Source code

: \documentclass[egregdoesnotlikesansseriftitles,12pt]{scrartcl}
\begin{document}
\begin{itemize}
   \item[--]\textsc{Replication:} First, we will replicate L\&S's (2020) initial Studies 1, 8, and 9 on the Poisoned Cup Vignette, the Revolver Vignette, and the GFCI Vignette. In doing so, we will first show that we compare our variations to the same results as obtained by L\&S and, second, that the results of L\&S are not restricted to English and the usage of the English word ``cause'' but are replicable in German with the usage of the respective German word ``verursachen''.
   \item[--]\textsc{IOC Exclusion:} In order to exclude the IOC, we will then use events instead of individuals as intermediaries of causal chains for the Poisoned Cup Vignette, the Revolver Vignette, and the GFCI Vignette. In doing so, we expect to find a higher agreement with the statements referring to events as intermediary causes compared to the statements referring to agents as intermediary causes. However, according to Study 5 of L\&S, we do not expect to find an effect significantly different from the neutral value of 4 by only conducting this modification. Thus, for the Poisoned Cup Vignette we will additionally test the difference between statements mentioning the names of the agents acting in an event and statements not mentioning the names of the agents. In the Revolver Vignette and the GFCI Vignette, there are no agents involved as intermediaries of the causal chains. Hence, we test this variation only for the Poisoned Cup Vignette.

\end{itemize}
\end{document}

+-------+

### Exercise instructions
Exactly as written, repeat each line from the beginning of the data above to the line containing "First, we will", inclusive.

### Solved problem
Source code

: \documentclass[egregdoesnotlikesansseriftitles,12pt]{scrartcl}
\begin{document}
\begin{itemize}
   \item[--]\textsc{Replication:} First, we will replicate L\&S's (2020) initial Studies 1, 8, and 9 on the Poisoned Cup Vignette, the Revolver Vignette, and the GFCI Vignette. In doing so, we will first show that we compare our variations to the same results as obtained by L\&S and, second, that the results of L\&S are not restricted to English and the usage of the English word ``cause'' but are replicable in German with the usage of the respective German word ``verursachen''.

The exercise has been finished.